As if strength and skill were related and inextricable qualities, the juggling of heavy objects was in vogue at the end of the nineteenth and beginning of the twentieth century. A number of artists were then working in this style, which the French called "jongleurs de force." The Germans called them "Kraftjongleure." Severus Schäffer is believed to have done this type of act, and Herr Holtum was a popular "heavyweight" juggler of that time. But the most outstanding "heavies" were Paul Spadoni and Paul Conchas. Both men were imported from abroad, and this is what the press had to say about them:
Paul Spadoni performs a new trick which consists of throwing a cannon [cannon is correct, not cannon ball] from a springboard which he works with his foot.
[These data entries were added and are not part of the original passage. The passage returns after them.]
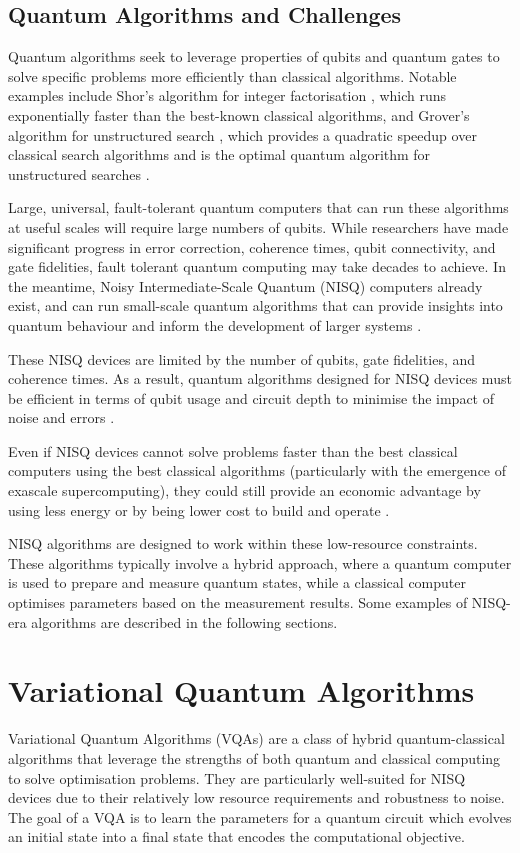 \subsection{Quantum Algorithms and Challenges}

Quantum algorithms seek to leverage properties of qubits and quantum gates to solve specific problems more efficiently than classical algorithms. Notable examples include Shor's algorithm for integer factorisation \cite{Shor_algorithm}, which runs exponentially faster than the best-known classical algorithms, and Grover's algorithm for unstructured search \cite{grover_search}, which provides a quadratic speedup over classical search algorithms and is the optimal quantum algorithm for unstructured searches \cite{grover_optimal}.

Large, universal, fault-tolerant quantum computers that can run these algorithms at useful scales will require large numbers of qubits. While researchers have made significant progress in error correction, coherence times, qubit connectivity, and gate fidelities, fault tolerant quantum computing may take decades to achieve. In the meantime, Noisy Intermediate-Scale Quantum (NISQ) computers already exist, and can run small-scale quantum algorithms that can provide insights into quantum behaviour and inform the development of larger systems \cite{NISQ_era}.

These NISQ devices are limited by the number of qubits, gate fidelities, and coherence times. As a result, quantum algorithms designed for NISQ devices must be efficient in terms of qubit usage and circuit depth to minimise the impact of noise and errors \cite{NISQ_era}. 

Even if NISQ devices cannot solve problems faster than the best classical computers using the best classical algorithms (particularly with the emergence of exascale supercomputing), they could still provide an economic advantage by using less energy or by being lower cost to build and operate \cite{NISQ_era}.

NISQ algorithms are designed to work within these low-resource constraints. These algorithms typically involve a hybrid approach, where a quantum computer is used to prepare and measure quantum states, while a classical computer optimises parameters based on the measurement results. Some examples of NISQ-era algorithms are described in the following sections.

\section{Variational Quantum Algorithms}
Variational Quantum Algorithms (VQAs) are a class of hybrid quantum-classical algorithms that leverage the strengths of both quantum and classical computing to solve optimisation problems. They are particularly well-suited for NISQ devices due to their relatively low resource requirements and robustness to noise. The goal of a VQA is to learn the parameters for a quantum circuit which evolves an initial state into a final state that encodes the computational objective.

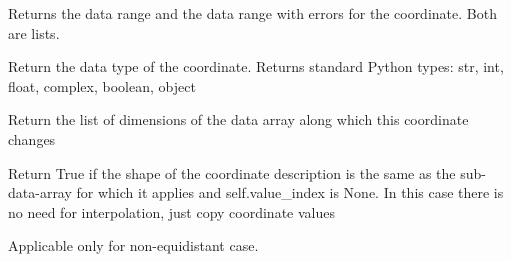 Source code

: \documentclass[letterpaper,10pt,english]{sphinxmanual}
\begin{document}
\begin{fulllineitems}
\begin{fulllineitems}
\label{\detokenize{coordinate:flap.coordinate.Coordinate.data_range}}
Returns the data range and the data range with errors for the coordinate. Both are lists.

\end{fulllineitems}


\begin{fulllineitems}
\label{\detokenize{coordinate:flap.coordinate.Coordinate.dtype}}
Return the data type of the coordinate.
Returns standard Python types: str, int, float, complex, boolean, object

\end{fulllineitems}


\begin{fulllineitems}
\label{\detokenize{coordinate:flap.coordinate.Coordinate.nochange_dimensions}}
Return the list of dimensions of the data array along which this coordinate
changes

\end{fulllineitems}


\begin{fulllineitems}
\label{\detokenize{coordinate:flap.coordinate.Coordinate.non_interpol}}
Return True if the shape of the coordinate description
is the same as the sub-data-array for which it applies and self.value\_index is None.
In this case there is no need for interpolation, just copy coordinate values

Applicable only for non-equidistant case.

\end{fulllineitems}


\end{fulllineitems}
\end{document}
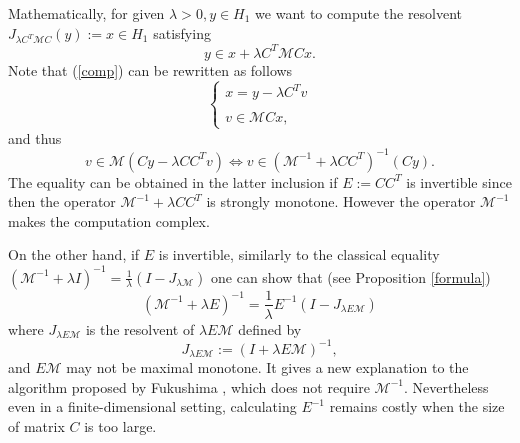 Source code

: \documentclass[11pt]{article}
\def\beq{\begin{equation}}
\def\eeq{\end{equation}}
\theoremstyle{plain}
\begin{document}
Mathematically, for given $\lambda >0, y\in H_1$ we want to compute the resolvent $J_{\lambda C^T\mathcal{M}C}(y):=x\in H_1$ satisfying 
\beq\label{comp}
y\in x+ \lambda C^T\mathcal{M}C x.
\eeq
Note that  (\ref{comp}) can be rewritten as follows 
\begin{equation}\label{lmiso}
\left\{
\begin{array}{l}
x=y-\lambda C^T v\\ \\
v\in \mathcal{M}C x,
\end{array}\right.
\end{equation}
and  thus  
$$
v \in \mathcal{M}(Cy-\lambda CC^Tv) \Leftrightarrow v \in (\mathcal{M}^{-1}+\lambda CC^T)^{-1}(Cy).
$$
The equality can be obtained in the latter inclusion if $E:=CC^T$ is invertible \cite{Robinson} since then the operator $\mathcal{M}^{-1}+\lambda CC^T$ is strongly monotone. However the operator $\mathcal{M}^{-1}$  makes the computation complex. 

On the other hand, if $E$ is invertible, similarly to the classical equality $(\mathcal{M}^{-1}+\lambda I)^{-1}=\frac{1}{\lambda}(I-J_{\lambda \mathcal{M}})$ one can show that (see Proposition \ref{formula})
$$
(\mathcal{M}^{-1}+\lambda E)^{-1}=\frac{1}{\lambda}E^{-1}(I-J_{\lambda E\mathcal{M}})
$$
where $J_{\lambda E\mathcal{M}}$ is the resolvent of $\lambda E\mathcal{M}$ defined by 
$$
J_{\lambda E\mathcal{M}}:=(I+\lambda E\mathcal{M})^{-1},
$$
and $E\mathcal{M}$ may not be maximal monotone. 
 It gives a new explanation to the algorithm proposed by  Fukushima \cite{Fukushima}, which does not require $\mathcal{M}^{-1}$. {{Nevertheless} even in a finite-dimensional setting, calculating $E^{-1}$ remains costly when the size of matrix $C$ is too large.}
\end{document}

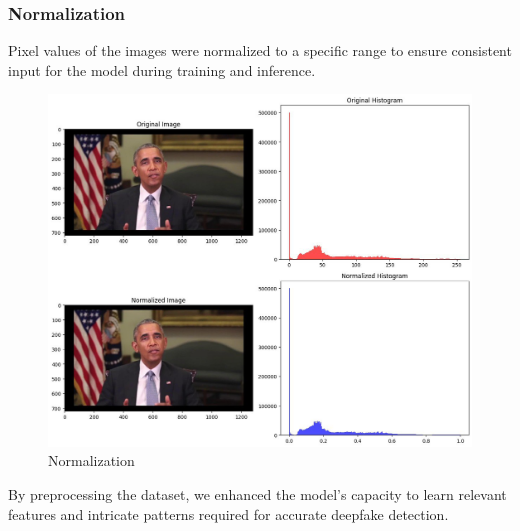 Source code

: \subsubsection{Normalization} Pixel values of the images were normalized to a specific range to ensure consistent input for the model during training and inference.

\begin{figure}[htbp]
    \centering
    \includegraphics[width=5in]{img/normalized.jpg}
    \caption{Normalization}
\end{figure}

By preprocessing the dataset, we enhanced the model's capacity to learn relevant features and intricate patterns required for accurate deepfake detection.
\newpage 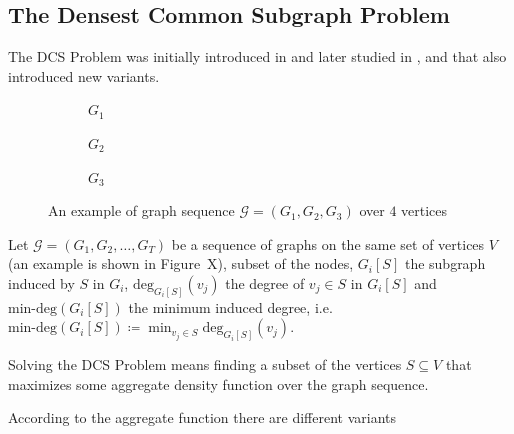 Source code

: \subsection{The Densest Common Subgraph Problem}%
\label{sub:the_common_densest_subgraph_problem}

The \acrfull{DCS} Problem was initially introduced in \cite{jethava2015finding}
and later studied in \cite{andersson2016finding}, \cite{charikar2018finding}
and \cite{semertzidis2019finding} that also introduced new variants.

\begin{figure}
	\begin{center}
		\begin{subfigure}[b]{0.3\textwidth}
			\centering
			\caption{$G_1$}
			\label{fig:graph_sequence_example1}
		\end{subfigure}
		\begin{subfigure}[b]{0.3\textwidth}
			\centering
			\caption{$G_2$}
			\label{fig:graph_sequence_example2}
		\end{subfigure}
		\begin{subfigure}[b]{0.3\textwidth}
			\centering
			\caption{$G_3$}
			\label{fig:graph_sequence_example3}
		\end{subfigure}
	\end{center}
	\caption{An example of graph sequence $\mathcal{G} = (G_1, G_2, G_3) $ over $4$ vertices}
	\label{fig:graph_sequence_example}
\end{figure}

Let $\mathcal{G} = (G_1, G_2, \dots, G_T) $ be a sequence of graphs on the same
set of vertices $V$ (an example is shown in Figure~X), %
subset of the nodes, $G_i[S]$ the subgraph induced by $S$ in $G_i$,
$\text{deg}_{G_i[S]} (v_{j} )$ the degree of $v_{j} \in S$ in $G_i[S]$ and
$\text{min-deg}(G_i[S])$ the minimum induced degree, i.e.
$\text{min-deg}(G_i[S]) \coloneqq \min _{v_{j}  \in S} \text{deg} _{G_i[S]}
	(v_{j}) $.

Solving the \acrlong{DCS} Problem means finding a subset
of the vertices $S \subseteq V$ that maximizes some aggregate density function
over the graph sequence.

According to the aggregate function there are different variants

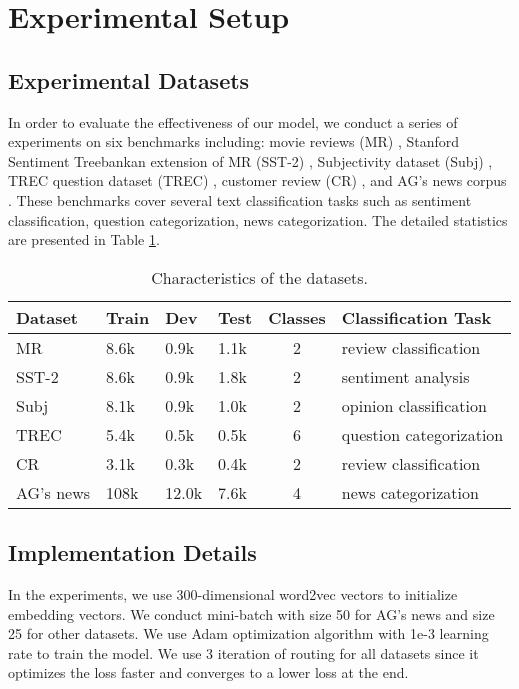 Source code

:\documentclass[11pt]{article}
\begin{document}
\section{Experimental Setup}
\subsection{Experimental Datasets}


In order to evaluate the effectiveness of our model, 
we conduct a series of experiments on six benchmarks including: movie reviews (MR) \cite{pang2005seeing}, Stanford Sentiment Treebankan extension of MR (SST-2) \cite{socher2013recursive}, Subjectivity dataset (Subj) \cite{pang2004sentimental},  TREC question dataset (TREC) \cite{li2002learning}, customer review (CR) \cite{hu2004mining}, and AG's news corpus \cite{conneau2017very}. 
These benchmarks cover several text classification tasks such as sentiment classification, question categorization, news categorization. The detailed statistics are presented in Table \ref{tab:0}. 
\begin{table}[h]
\centering
	\resizebox{1\columnwidth}{!}
	{\footnotesize
	\begin{tabular}{|l|lllc|l|}
		\toprule
		Dataset & Train & Dev &Test & Classes & Classification Task \\
		\midrule
		MR &  8.6k & 0.9k & 1.1k & 2 & review classification\\
		SST-2 & 8.6k  & 0.9k & 1.8k & 2 & sentiment analysis\\
		Subj & 8.1k  & 0.9k & 1.0k & 2 & opinion classification\\
		TREC & 5.4k & 0.5k & 0.5k & 6 & question categorization\\
		CR & 3.1k & 0.3k & 0.4k & 2 & review classification\\
		AG's news & 108k & 12.0k & 7.6k & 4 & news categorization\\
		\bottomrule
	\end{tabular}
	}
\caption{Characteristics of the datasets.}
\label{tab:0}
\vspace{-0.3cm}
\end{table}













\subsection{Implementation Details}
In the experiments, we use 300-dimensional word2vec \cite{mikolov2013distributed} vectors to initialize embedding vectors.
We conduct mini-batch with size 50 for AG's news and size 25 for other datasets. We use Adam optimization algorithm with 1e-3 learning rate to train the model. We use 3 iteration of routing for all datasets since it optimizes the loss faster and converges to a lower loss at the end.
\end{document}
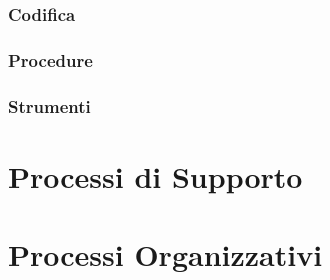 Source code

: \subsubsection {Codifica}
\subsubsection {Procedure}
\subsubsection {Strumenti}
\section {Processi di Supporto}
\section {Processi Organizzativi} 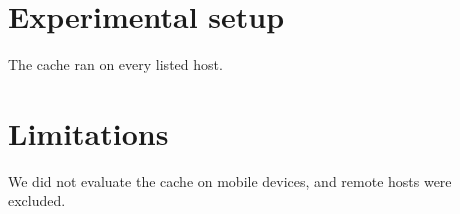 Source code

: \section{Experimental setup}
The cache ran on every listed host.
\section{Limitations}
We did not evaluate the cache on mobile devices, and remote hosts were excluded.
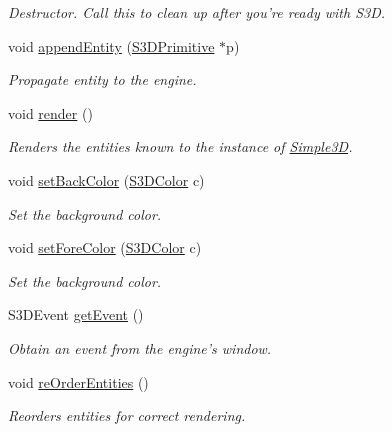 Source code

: \begin{DoxyCompactItemize}
\begin{DoxyCompactList}\small\item\em Destructor. Call this to clean up after you're ready with S3D. \item\end{DoxyCompactList}\item 
void \hyperlink{class_simple3_d_abe4d7beed767d1d24154738fad7ac1a7}{appendEntity} (\hyperlink{class_s3_d_primitive}{S3DPrimitive} $\ast$p)
\begin{DoxyCompactList}\small\item\em Propagate entity to the engine. \item\end{DoxyCompactList}\item 
void \hyperlink{class_simple3_d_ab98d8b6cfb6abf91b43a035ab36f75f8}{render} ()
\begin{DoxyCompactList}\small\item\em Renders the entities known to the instance of \hyperlink{class_simple3_d}{Simple3D}. \item\end{DoxyCompactList}\item 
void \hyperlink{class_simple3_d_a2e1f61afda5ab9cb2a1abd05a856c5d7}{setBackColor} (\hyperlink{struct_s3_d_color}{S3DColor} c)
\begin{DoxyCompactList}\small\item\em Set the background color. \item\end{DoxyCompactList}\item 
void \hyperlink{class_simple3_d_a9dd0eb5a220c4490656dc3dd5cc79857}{setForeColor} (\hyperlink{struct_s3_d_color}{S3DColor} c)
\begin{DoxyCompactList}\small\item\em Set the background color. \item\end{DoxyCompactList}\item 
S3DEvent \hyperlink{class_simple3_d_a8f6621e3e0b4bfae3011514e7fc73003}{getEvent} ()
\begin{DoxyCompactList}\small\item\em Obtain an event from the engine's window. \item\end{DoxyCompactList}\item 
void \hyperlink{class_simple3_d_aa0da52599eafb396ec36e3d0cf6da504}{reOrderEntities} ()
\begin{DoxyCompactList}\small\item\em Reorders entities for correct rendering. \item\end{DoxyCompactList}\end{DoxyCompactItemize}


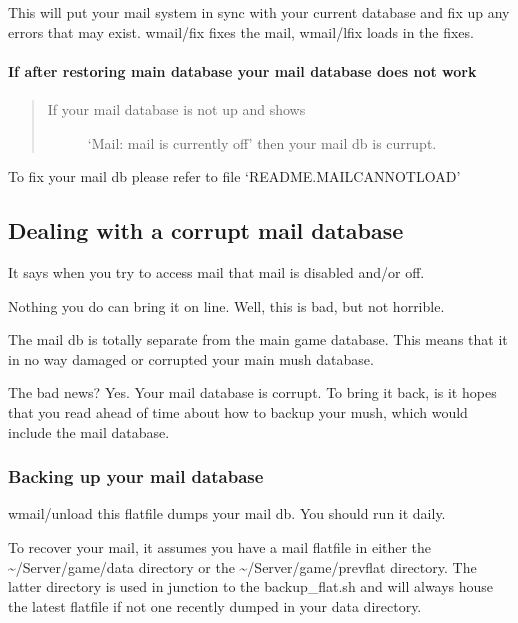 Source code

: \documentclass[letterpaper,10pt,english]{sphinxmanual}
\begin{document}
\sphinxAtStartPar
This will put your mail system in sync with your current database and
fix up any errors that may exist.  wmail/fix fixes the mail, wmail/lfix
loads in the fixes.


\paragraph{If after restoring main database your mail database does not work}
\label{\detokenize{troubleshooting:if-after-restoring-main-database-your-mail-database-does-not-work}}\begin{quote}
\begin{description}
\item[{If your mail database is not up and shows}] \leavevmode
\sphinxAtStartPar
‘Mail: mail is currently off’ then your mail db is currupt.

\end{description}
\end{quote}

\sphinxAtStartPar
To fix your mail db please refer to file ‘README.MAILCANNOTLOAD’


\subsection{Dealing with a corrupt mail database}
\label{\detokenize{troubleshooting:dealing-with-a-corrupt-mail-database}}
\sphinxAtStartPar
It says when you try to access mail that mail is disabled and/or off.

\sphinxAtStartPar
Nothing you do can bring it on line.  Well, this is bad, but not horrible.

\sphinxAtStartPar
The mail db is totally separate from the main game database.  This means
that it in no way damaged or corrupted your main mush database.

\sphinxAtStartPar
The bad news?  Yes.  Your mail database is corrupt.  To bring it back,
is it hopes that you read ahead of time about how to backup your mush,
which would include the mail database.


\subsubsection{Backing up your mail database}
\label{\detokenize{troubleshooting:backing-up-your-mail-database}}
\sphinxAtStartPar
wmail/unload \textendash{} this flatfile dumps your mail db.  You should run it daily.

\sphinxAtStartPar
To recover your mail, it assumes you have a mail flatfile in either the
\textasciitilde{}/Server/game/data directory or the \textasciitilde{}/Server/game/prevflat directory.  The
latter directory is used in junction to the backup\_flat.sh and will always
house the latest flatfile if not one recently dumped in your data directory.
\end{document}
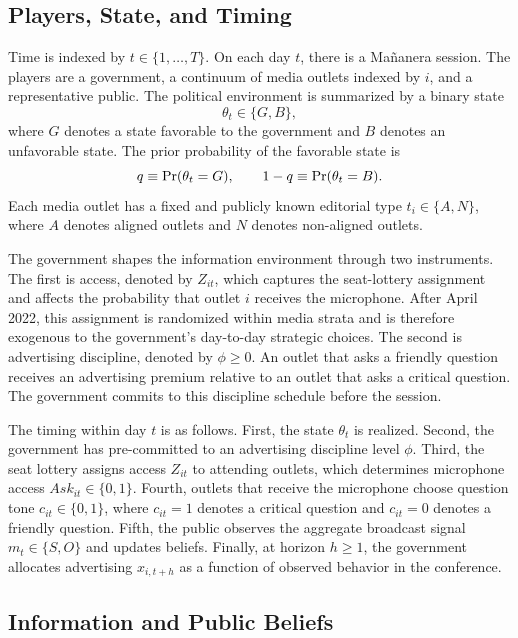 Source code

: \subsection{Players, State, and Timing}

Time is indexed by $t \in \{1, \ldots, T\}$. On each day $t$, there is a Ma\~nanera session. The players are a government, a continuum of media outlets indexed by $i$, and a representative public. The political environment is summarized by a binary state
\begin{equation}
    \theta_t \in \{G,B\},
\end{equation}
where $G$ denotes a state favorable to the government and $B$ denotes an unfavorable state. The prior probability of the favorable state is
\begin{equation}
    q \equiv \Prob(\theta_t = G), \qquad 1-q \equiv \Prob(\theta_t = B).
\end{equation}
Each media outlet has a fixed and publicly known editorial type $t_i \in \{A,N\}$, where $A$ denotes aligned outlets and $N$ denotes non-aligned outlets.

The government shapes the information environment through two instruments. The first is access, denoted by $Z_{it}$, which captures the seat-lottery assignment and affects the probability that outlet $i$ receives the microphone. After April 2022, this assignment is randomized within media strata and is therefore exogenous to the government's day-to-day strategic choices. The second is advertising discipline, denoted by $\phi \geq 0$. An outlet that asks a friendly question receives an advertising premium relative to an outlet that asks a critical question. The government commits to this discipline schedule before the session.

The timing within day $t$ is as follows. First, the state $\theta_t$ is realized. Second, the government has pre-committed to an advertising discipline level $\phi$. Third, the seat lottery assigns access $Z_{it}$ to attending outlets, which determines microphone access $Ask_{it} \in \{0,1\}$. Fourth, outlets that receive the microphone choose question tone $c_{it} \in \{0,1\}$, where $c_{it}=1$ denotes a critical question and $c_{it}=0$ denotes a friendly question. Fifth, the public observes the aggregate broadcast signal $m_t \in \{S,O\}$ and updates beliefs. Finally, at horizon $h \geq 1$, the government allocates advertising $x_{i,t+h}$ as a function of observed behavior in the conference.

\subsection{Information and Public Beliefs}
Then he catches it upon his shoulders and back as it falls. Mr. Spadoni has been practicing this trick for months, and will show it for the first time in public during the opening week of Hammerstein's Roof Gardens, in this city. Mr. Spadoni has created a sensation in America during the season, and everywhere he has appeared his work has caused widespread comment. His strength, agility and grace have won his audience completely and his tour has been a series of ovations. He was imported to this country by Charles Bornhaupt, the well-known agent, who is to be congratulated on having brought over one of the biggest cards ever introduced to the United States.
The originator of many novel juggling feats as well as feats of strength, was brought to the United States last fall by Richard Pitrot, since which time he has been booked continuously. Upon his initial appearance in Boston he received a perfect whirlwind of praise from the press and public, no act in the same line ever having been accorded more pronounced or favorable recognition, and he at once jumped into public favor. That he has met with most remarkable success is evidenced by the fact that his time is fast filling for next season. 
As we continue to look behind the scenes around the turn of the century, we find that on October 14, 1900, Kara sailed for America with the Robert Fulgoras Vaudeville Company and, among other engagements, he is known to have appeared at the Orpheum Theater in Kansas City on January 12, 1902. Kara made another trip to the United States on December 16, 1909. At this time he sailed on the Kaiser Wilhelm II and did 25 weeks on the Morris Circuit, and 15 weeks for Alexander Pantages. His personal representative at this time was our old friend Richard Pitrot, who also managed Cinquevalli and Paul Conchas.
Getting back to Cinquevalli, we note that the vast amount of publicity bestowed upon him was not enjoyed by other artists, though some of them certainly deserved it. Perhaps the reason is that Cinquevalli was not only a great juggler, but did not hesitate to "reward" a journalist who was willing to write a story about him. The following account attests to this:
Harry Daniels, who used to be on the Sunday staff of the Herald, but is now managing the Keith House in Cleveland, has been telling again the story of that pearl which Cinquevalli gave him in 1901 for "planting" a fine story in the Sunday Herald: - "I took the pin," he says, "and wore it occasionally, I knew it was a good pin, worth probably 25 dollars. But I had others. So I used to leave it sticking in hotel pin cushions and such. One day in Philadelphia I happened to read a newspaper story about pearls. It said a pearl of such a size was worth so much and so on.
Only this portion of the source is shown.